Work order
Set down, word for word, every line of the material below from the one containing "du script buildForProd.sh" through the one containing "#### [Export Arena", but none of its pictures.

Material for the task
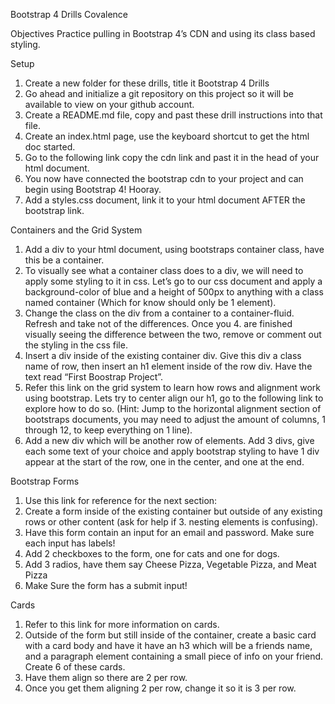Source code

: Bootstrap 4 Drills
Covalence

Objectives
Practice pulling in Bootstrap 4’s CDN and using its class based styling.

Setup

1.  Create a new folder for these drills, title it Bootstrap 4 Drills
2.  Go ahead and initialize a git repository on this project so it will be available to view on your github account.
3.  Create a README.md file, copy and past these drill instructions into that file.
4.  Create an index.html page, use the keyboard shortcut to get the html doc started.
5.  Go to the following link copy the cdn link and past it in the head of your html document.
6.  You now have connected the bootstrap cdn to your project and can begin using Bootstrap 4! Hooray.
7.  Add a styles.css document, link it to your html document AFTER the bootstrap link.

Containers and the Grid System

1.  Add a div to your html document, using bootstraps container class, have this be a container.
2.  To visually see what a container class does to a div, we will need to apply some styling to it in css. Let’s go to our css document and apply a background-color of blue and a height of 500px to anything with a class named container (Which for know should only be 1 element).
3.  Change the class on the div from a container to a container-fluid. Refresh and take not of the differences. Once you 4. are finished visually seeing the difference between the two, remove or comment out the styling in the css file.
4.  Insert a div inside of the existing container div. Give this div a class name of row, then insert an h1 element inside of the row div. Have the text read “First Boostrap Project”.
5.  Refer this link on the grid system to learn how rows and alignment work using bootstrap. Lets try to center align our h1, go to the following link to explore how to do so. (Hint: Jump to the horizontal alignment section of bootstraps documents, you may need to adjust the amount of columns, 1 through 12, to keep everything on 1 line).
6.  Add a new div which will be another row of elements. Add 3 divs, give each some text of your choice and apply bootstrap styling to have 1 div appear at the start of the row, one in the center, and one at the end.

Bootstrap Forms

1.  Use this link for reference for the next section:
2.  Create a form inside of the existing container but outside of any existing rows or other content (ask for help if 3. nesting elements is confusing).
3.  Have this form contain an input for an email and password. Make sure each input has labels!
4.  Add 2 checkboxes to the form, one for cats and one for dogs.
5.  Add 3 radios, have them say Cheese Pizza, Vegetable Pizza, and Meat Pizza
6.  Make Sure the form has a submit input!

Cards

1.  Refer to this link for more information on cards.
2.  Outside of the form but still inside of the container, create a basic card with a card body and have it have an h3 which will be a friends name, and a paragraph element containing a small piece of info on your friend. Create 6 of these cards.
3.  Have them align so there are 2 per row.
4.  Once you get them aligning 2 per row, change it so it is 3 per row.
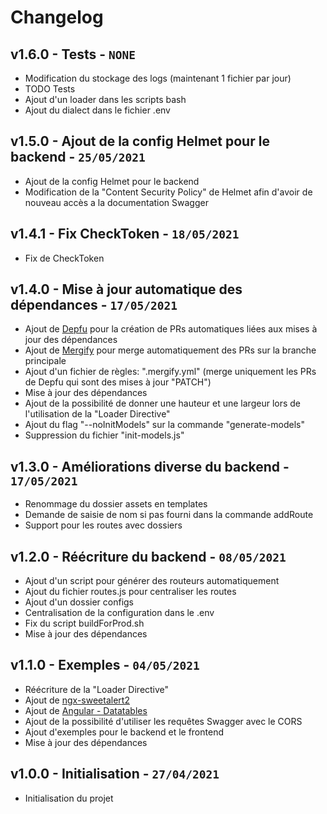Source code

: # Changelog

## v1.6.0 - Tests - `NONE`

* Modification du stockage des logs (maintenant 1 fichier par jour)
* TODO Tests
* Ajout d'un loader dans les scripts bash
* Ajout du dialect dans le fichier .env

## v1.5.0 - Ajout de la config Helmet pour le backend - `25/05/2021`

* Ajout de la config Helmet pour le backend
* Modification de la "Content Security Policy" de Helmet afin d'avoir de nouveau accès a la documentation Swagger

## v1.4.1 - Fix CheckToken - `18/05/2021`

* Fix de CheckToken

## v1.4.0 - Mise à jour automatique des dépendances - `17/05/2021`

* Ajout de [Depfu](https://depfu.com/) pour la création de PRs automatiques liées aux mises à jour des dépendances
* Ajout de [Mergify](https://mergify.io/) pour merge automatiquement des PRs sur la branche principale
* Ajout d'un fichier de règles: ".mergify.yml" (merge uniquement les PRs de Depfu qui sont des mises à jour "PATCH")
* Mise à jour des dépendances
* Ajout de la possibilité de donner une hauteur et une largeur lors de l'utilisation de la "Loader Directive"
* Ajout du flag "--noInitModels" sur la commande "generate-models"
* Suppression du fichier "init-models.js"

## v1.3.0 - Améliorations diverse du backend - `17/05/2021`

* Renommage du dossier assets en templates
* Demande de saisie de nom si pas fourni dans la commande addRoute
* Support pour les routes avec dossiers

## v1.2.0 - Réécriture du backend - `08/05/2021`

* Ajout d'un script pour générer des routeurs automatiquement
* Ajout du fichier routes.js pour centraliser les routes
* Ajout d'un dossier configs
* Centralisation de la configuration dans le .env
* Fix du script buildForProd.sh
* Mise à jour des dépendances

## v1.1.0 - Exemples - `04/05/2021`

* Réécriture de la "Loader Directive"
* Ajout de [ngx-sweetalert2](https://www.npmjs.com/package/@sweetalert2/ngx-sweetalert2)
* Ajout de [Angular - Datatables](http://l-lin.github.io/angular-datatables/#/welcome)
* Ajout de la possibilité d'utiliser les requêtes Swagger avec le CORS
* Ajout d'exemples pour le backend et le frontend
* Mise à jour des dépendances

## v1.0.0 - Initialisation - `27/04/2021`

* Initialisation du projet
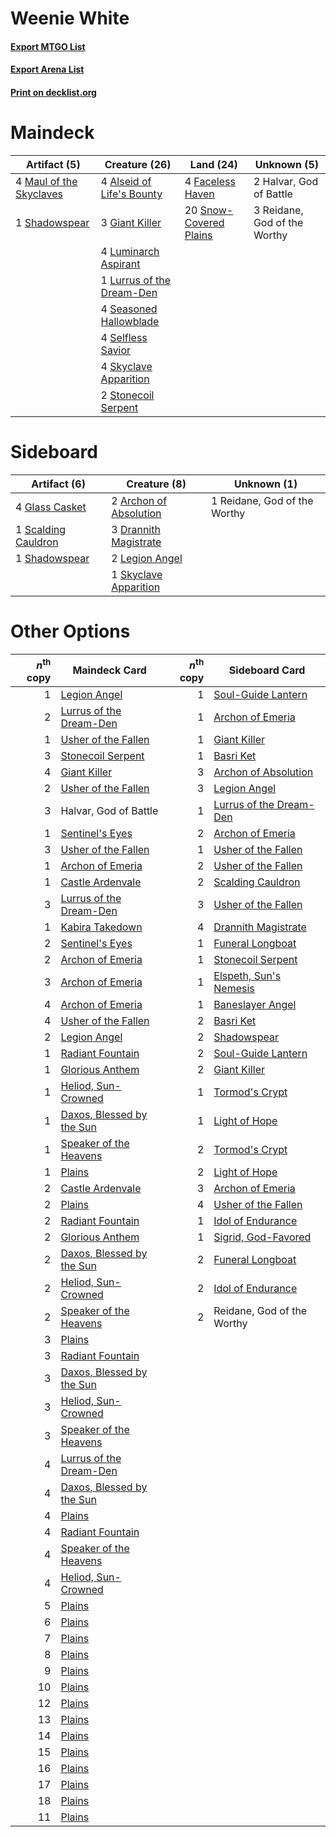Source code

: # Weenie White

#### [Export MTGO List](../collection/Weenie%20White/Weenie%20White.txt)
#### [Export Arena List](../collection/Weenie%20White/Weenie%20White_arena.txt)
#### [Print on decklist.org](http://decklist.org/?deckmain=4%09Alseid%20of%20Life's%20Bounty%0A4%09Faceless%20Haven%0A3%09Giant%20Killer%0A2%09Halvar,%20God%20of%20Battle%0A4%09Luminarch%20Aspirant%0A1%09Lurrus%20of%20the%20Dream-Den%0A4%09Maul%20of%20the%20Skyclaves%0A3%09Reidane,%20God%20of%20the%20Worthy%0A4%09Seasoned%20Hallowblade%0A4%09Selfless%20Savior%0A1%09Shadowspear%0A4%09Skyclave%20Apparition%0A20%09Snow-Covered%20Plains%0A2%09Stonecoil%20Serpent&deckside=2%09Archon%20of%20Absolution%0A3%09Drannith%20Magistrate%0A4%09Glass%20Casket%0A2%09Legion%20Angel%0A1%09Reidane,%20God%20of%20the%20Worthy%0A1%09Scalding%20Cauldron%0A1%09Shadowspear%0A1%09Skyclave%20Apparition)
# Maindeck

|                                           Artifact (5)                                           |                                           Creature (26)                                            |                                            Land (24)                                            |        Unknown (5)         |
|--------------------------------------------------------------------------------------------------|----------------------------------------------------------------------------------------------------|-------------------------------------------------------------------------------------------------|----------------------------|
|4 [Maul of the Skyclaves](http://gatherer.wizards.com/Pages/Card/Details.aspx?multiverseid=491651)|4 [Alseid of Life's Bounty](http://gatherer.wizards.com/Pages/Card/Details.aspx?multiverseid=476252)|4 [Faceless Haven](http://gatherer.wizards.com/Pages/Card/Details.aspx?multiverseid=503874)      |2 Halvar, God of Battle     |
|1 [Shadowspear](http://gatherer.wizards.com/Pages/Card/Details.aspx?multiverseid=476487)          |3 [Giant Killer](http://gatherer.wizards.com/Pages/Card/Details.aspx?multiverseid=472976)           |20 [Snow-Covered Plains](http://gatherer.wizards.com/Pages/Card/Details.aspx?multiverseid=121267)|3 Reidane, God of the Worthy|
|                                                                                                  |4 [Luminarch Aspirant](http://gatherer.wizards.com/Pages/Card/Details.aspx?multiverseid=491647)     |                                                                                                 |                            |
|                                                                                                  |1 [Lurrus of the Dream-Den](http://gatherer.wizards.com/Pages/Card/Details.aspx?multiverseid=479746)|                                                                                                 |                            |
|                                                                                                  |4 [Seasoned Hallowblade](http://gatherer.wizards.com/Pages/Card/Details.aspx?multiverseid=485357)   |                                                                                                 |                            |
|                                                                                                  |4 [Selfless Savior](http://gatherer.wizards.com/Pages/Card/Details.aspx?multiverseid=485359)        |                                                                                                 |                            |
|                                                                                                  |4 [Skyclave Apparition](http://gatherer.wizards.com/Pages/Card/Details.aspx?multiverseid=495603)    |                                                                                                 |                            |
|                                                                                                  |2 [Stonecoil Serpent](http://gatherer.wizards.com/Pages/Card/Details.aspx?multiverseid=473197)      |                                                                                                 |                            |


# Sideboard

|                                         Artifact (6)                                         |                                          Creature (8)                                           |        Unknown (1)         |
|----------------------------------------------------------------------------------------------|-------------------------------------------------------------------------------------------------|----------------------------|
|4 [Glass Casket](http://gatherer.wizards.com/Pages/Card/Details.aspx?multiverseid=472977)     |2 [Archon of Absolution](http://gatherer.wizards.com/Pages/Card/Details.aspx?multiverseid=472965)|1 Reidane, God of the Worthy|
|1 [Scalding Cauldron](http://gatherer.wizards.com/Pages/Card/Details.aspx?multiverseid=473191)|3 [Drannith Magistrate](http://gatherer.wizards.com/Pages/Card/Details.aspx?multiverseid=479531) |                            |
|1 [Shadowspear](http://gatherer.wizards.com/Pages/Card/Details.aspx?multiverseid=476487)      |2 [Legion Angel](http://gatherer.wizards.com/Pages/Card/Details.aspx?multiverseid=491646)        |                            |
|                                                                                              |1 [Skyclave Apparition](http://gatherer.wizards.com/Pages/Card/Details.aspx?multiverseid=495603) |                            |


# Other Options

|*n*<sup>th</sup> copy|                                           Maindeck Card                                            |*n*<sup>th</sup> copy|                                          Sideboard Card                                          |
|--------------------:|----------------------------------------------------------------------------------------------------|--------------------:|--------------------------------------------------------------------------------------------------|
|                    1|[Legion Angel](http://gatherer.wizards.com/Pages/Card/Details.aspx?multiverseid=491646)             |                    1|[Soul-Guide Lantern](http://gatherer.wizards.com/Pages/Card/Details.aspx?multiverseid=476488)     |
|                    2|[Lurrus of the Dream-Den](http://gatherer.wizards.com/Pages/Card/Details.aspx?multiverseid=479746)  |                    1|[Archon of Emeria](http://gatherer.wizards.com/Pages/Card/Details.aspx?multiverseid=495594)       |
|                    1|[Usher of the Fallen](http://gatherer.wizards.com/Pages/Card/Details.aspx?multiverseid=503641)      |                    1|[Giant Killer](http://gatherer.wizards.com/Pages/Card/Details.aspx?multiverseid=472976)           |
|                    3|[Stonecoil Serpent](http://gatherer.wizards.com/Pages/Card/Details.aspx?multiverseid=473197)        |                    1|[Basri Ket](http://gatherer.wizards.com/Pages/Card/Details.aspx?multiverseid=488174)              |
|                    4|[Giant Killer](http://gatherer.wizards.com/Pages/Card/Details.aspx?multiverseid=472976)             |                    3|[Archon of Absolution](http://gatherer.wizards.com/Pages/Card/Details.aspx?multiverseid=472965)   |
|                    2|[Usher of the Fallen](http://gatherer.wizards.com/Pages/Card/Details.aspx?multiverseid=503641)      |                    3|[Legion Angel](http://gatherer.wizards.com/Pages/Card/Details.aspx?multiverseid=491646)           |
|                    3|Halvar, God of Battle                                                                               |                    1|[Lurrus of the Dream-Den](http://gatherer.wizards.com/Pages/Card/Details.aspx?multiverseid=479746)|
|                    1|[Sentinel's Eyes](http://gatherer.wizards.com/Pages/Card/Details.aspx?multiverseid=476287)          |                    2|[Archon of Emeria](http://gatherer.wizards.com/Pages/Card/Details.aspx?multiverseid=495594)       |
|                    3|[Usher of the Fallen](http://gatherer.wizards.com/Pages/Card/Details.aspx?multiverseid=503641)      |                    1|[Usher of the Fallen](http://gatherer.wizards.com/Pages/Card/Details.aspx?multiverseid=503641)    |
|                    1|[Archon of Emeria](http://gatherer.wizards.com/Pages/Card/Details.aspx?multiverseid=495594)         |                    2|[Usher of the Fallen](http://gatherer.wizards.com/Pages/Card/Details.aspx?multiverseid=503641)    |
|                    1|[Castle Ardenvale](http://gatherer.wizards.com/Pages/Card/Details.aspx?multiverseid=473200)         |                    2|[Scalding Cauldron](http://gatherer.wizards.com/Pages/Card/Details.aspx?multiverseid=473191)      |
|                    3|[Lurrus of the Dream-Den](http://gatherer.wizards.com/Pages/Card/Details.aspx?multiverseid=479746)  |                    3|[Usher of the Fallen](http://gatherer.wizards.com/Pages/Card/Details.aspx?multiverseid=503641)    |
|                    1|[Kabira Takedown](http://gatherer.wizards.com/Pages/Card/Details.aspx?multiverseid=491641)          |                    4|[Drannith Magistrate](http://gatherer.wizards.com/Pages/Card/Details.aspx?multiverseid=479531)    |
|                    2|[Sentinel's Eyes](http://gatherer.wizards.com/Pages/Card/Details.aspx?multiverseid=476287)          |                    1|[Funeral Longboat](http://gatherer.wizards.com/Pages/Card/Details.aspx?multiverseid=503854)       |
|                    2|[Archon of Emeria](http://gatherer.wizards.com/Pages/Card/Details.aspx?multiverseid=495594)         |                    1|[Stonecoil Serpent](http://gatherer.wizards.com/Pages/Card/Details.aspx?multiverseid=473197)      |
|                    3|[Archon of Emeria](http://gatherer.wizards.com/Pages/Card/Details.aspx?multiverseid=495594)         |                    1|[Elspeth, Sun's Nemesis](http://gatherer.wizards.com/Pages/Card/Details.aspx?multiverseid=476265) |
|                    4|[Archon of Emeria](http://gatherer.wizards.com/Pages/Card/Details.aspx?multiverseid=495594)         |                    1|[Baneslayer Angel](http://gatherer.wizards.com/Pages/Card/Details.aspx?multiverseid=191065)       |
|                    4|[Usher of the Fallen](http://gatherer.wizards.com/Pages/Card/Details.aspx?multiverseid=503641)      |                    2|[Basri Ket](http://gatherer.wizards.com/Pages/Card/Details.aspx?multiverseid=488174)              |
|                    2|[Legion Angel](http://gatherer.wizards.com/Pages/Card/Details.aspx?multiverseid=491646)             |                    2|[Shadowspear](http://gatherer.wizards.com/Pages/Card/Details.aspx?multiverseid=476487)            |
|                    1|[Radiant Fountain](http://gatherer.wizards.com/Pages/Card/Details.aspx?multiverseid=438810)         |                    2|[Soul-Guide Lantern](http://gatherer.wizards.com/Pages/Card/Details.aspx?multiverseid=476488)     |
|                    1|[Glorious Anthem](http://gatherer.wizards.com/Pages/Card/Details.aspx?multiverseid=129572)          |                    2|[Giant Killer](http://gatherer.wizards.com/Pages/Card/Details.aspx?multiverseid=472976)           |
|                    1|[Heliod, Sun-Crowned](http://gatherer.wizards.com/Pages/Card/Details.aspx?multiverseid=476269)      |                    1|[Tormod's Crypt](http://gatherer.wizards.com/Pages/Card/Details.aspx?multiverseid=389723)         |
|                    1|[Daxos, Blessed by the Sun](http://gatherer.wizards.com/Pages/Card/Details.aspx?multiverseid=476260)|                    1|[Light of Hope](http://gatherer.wizards.com/Pages/Card/Details.aspx?multiverseid=479540)          |
|                    1|[Speaker of the Heavens](http://gatherer.wizards.com/Pages/Card/Details.aspx?multiverseid=488246)   |                    2|[Tormod's Crypt](http://gatherer.wizards.com/Pages/Card/Details.aspx?multiverseid=389723)         |
|                    1|[Plains](http://gatherer.wizards.com/Pages/Card/Details.aspx?multiverseid=439856)                   |                    2|[Light of Hope](http://gatherer.wizards.com/Pages/Card/Details.aspx?multiverseid=479540)          |
|                    2|[Castle Ardenvale](http://gatherer.wizards.com/Pages/Card/Details.aspx?multiverseid=473200)         |                    3|[Archon of Emeria](http://gatherer.wizards.com/Pages/Card/Details.aspx?multiverseid=495594)       |
|                    2|[Plains](http://gatherer.wizards.com/Pages/Card/Details.aspx?multiverseid=439856)                   |                    4|[Usher of the Fallen](http://gatherer.wizards.com/Pages/Card/Details.aspx?multiverseid=503641)    |
|                    2|[Radiant Fountain](http://gatherer.wizards.com/Pages/Card/Details.aspx?multiverseid=438810)         |                    1|[Idol of Endurance](http://gatherer.wizards.com/Pages/Card/Details.aspx?multiverseid=485346)      |
|                    2|[Glorious Anthem](http://gatherer.wizards.com/Pages/Card/Details.aspx?multiverseid=129572)          |                    1|[Sigrid, God-Favored](http://gatherer.wizards.com/Pages/Card/Details.aspx?multiverseid=503635)    |
|                    2|[Daxos, Blessed by the Sun](http://gatherer.wizards.com/Pages/Card/Details.aspx?multiverseid=476260)|                    2|[Funeral Longboat](http://gatherer.wizards.com/Pages/Card/Details.aspx?multiverseid=503854)       |
|                    2|[Heliod, Sun-Crowned](http://gatherer.wizards.com/Pages/Card/Details.aspx?multiverseid=476269)      |                    2|[Idol of Endurance](http://gatherer.wizards.com/Pages/Card/Details.aspx?multiverseid=485346)      |
|                    2|[Speaker of the Heavens](http://gatherer.wizards.com/Pages/Card/Details.aspx?multiverseid=488246)   |                    2|Reidane, God of the Worthy                                                                        |
|                    3|[Plains](http://gatherer.wizards.com/Pages/Card/Details.aspx?multiverseid=439856)                   |                     |                                                                                                  |
|                    3|[Radiant Fountain](http://gatherer.wizards.com/Pages/Card/Details.aspx?multiverseid=438810)         |                     |                                                                                                  |
|                    3|[Daxos, Blessed by the Sun](http://gatherer.wizards.com/Pages/Card/Details.aspx?multiverseid=476260)|                     |                                                                                                  |
|                    3|[Heliod, Sun-Crowned](http://gatherer.wizards.com/Pages/Card/Details.aspx?multiverseid=476269)      |                     |                                                                                                  |
|                    3|[Speaker of the Heavens](http://gatherer.wizards.com/Pages/Card/Details.aspx?multiverseid=488246)   |                     |                                                                                                  |
|                    4|[Lurrus of the Dream-Den](http://gatherer.wizards.com/Pages/Card/Details.aspx?multiverseid=479746)  |                     |                                                                                                  |
|                    4|[Daxos, Blessed by the Sun](http://gatherer.wizards.com/Pages/Card/Details.aspx?multiverseid=476260)|                     |                                                                                                  |
|                    4|[Plains](http://gatherer.wizards.com/Pages/Card/Details.aspx?multiverseid=439856)                   |                     |                                                                                                  |
|                    4|[Radiant Fountain](http://gatherer.wizards.com/Pages/Card/Details.aspx?multiverseid=438810)         |                     |                                                                                                  |
|                    4|[Speaker of the Heavens](http://gatherer.wizards.com/Pages/Card/Details.aspx?multiverseid=488246)   |                     |                                                                                                  |
|                    4|[Heliod, Sun-Crowned](http://gatherer.wizards.com/Pages/Card/Details.aspx?multiverseid=476269)      |                     |                                                                                                  |
|                    5|[Plains](http://gatherer.wizards.com/Pages/Card/Details.aspx?multiverseid=439856)                   |                     |                                                                                                  |
|                    6|[Plains](http://gatherer.wizards.com/Pages/Card/Details.aspx?multiverseid=439856)                   |                     |                                                                                                  |
|                    7|[Plains](http://gatherer.wizards.com/Pages/Card/Details.aspx?multiverseid=439856)                   |                     |                                                                                                  |
|                    8|[Plains](http://gatherer.wizards.com/Pages/Card/Details.aspx?multiverseid=439856)                   |                     |                                                                                                  |
|                    9|[Plains](http://gatherer.wizards.com/Pages/Card/Details.aspx?multiverseid=439856)                   |                     |                                                                                                  |
|                   10|[Plains](http://gatherer.wizards.com/Pages/Card/Details.aspx?multiverseid=439856)                   |                     |                                                                                                  |
|                   12|[Plains](http://gatherer.wizards.com/Pages/Card/Details.aspx?multiverseid=439856)                   |                     |                                                                                                  |
|                   13|[Plains](http://gatherer.wizards.com/Pages/Card/Details.aspx?multiverseid=439856)                   |                     |                                                                                                  |
|                   14|[Plains](http://gatherer.wizards.com/Pages/Card/Details.aspx?multiverseid=439856)                   |                     |                                                                                                  |
|                   15|[Plains](http://gatherer.wizards.com/Pages/Card/Details.aspx?multiverseid=439856)                   |                     |                                                                                                  |
|                   16|[Plains](http://gatherer.wizards.com/Pages/Card/Details.aspx?multiverseid=439856)                   |                     |                                                                                                  |
|                   17|[Plains](http://gatherer.wizards.com/Pages/Card/Details.aspx?multiverseid=439856)                   |                     |                                                                                                  |
|                   18|[Plains](http://gatherer.wizards.com/Pages/Card/Details.aspx?multiverseid=439856)                   |                     |                                                                                                  |
|                   11|[Plains](http://gatherer.wizards.com/Pages/Card/Details.aspx?multiverseid=439856)                   |                     |                                                                                                  |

Task result
* Fix du script buildForProd.sh
* Mise à jour des dépendances

## v1.1.0 - Exemples - `04/05/2021`

* Réécriture de la "Loader Directive"
* Ajout de [ngx-sweetalert2](https://www.npmjs.com/package/@sweetalert2/ngx-sweetalert2)
* Ajout de [Angular - Datatables](http://l-lin.github.io/angular-datatables/#/welcome)
* Ajout de la possibilité d'utiliser les requêtes Swagger avec le CORS
* Ajout d'exemples pour le backend et le frontend
* Mise à jour des dépendances

## v1.0.0 - Initialisation - `27/04/2021`

* Initialisation du projet
Source code

: # Weenie White

#### [Export MTGO List](../collection/Weenie%20White/Weenie%20White.txt)
#### [Export Arena List](../collection/Weenie%20White/Weenie%20White_arena.txt)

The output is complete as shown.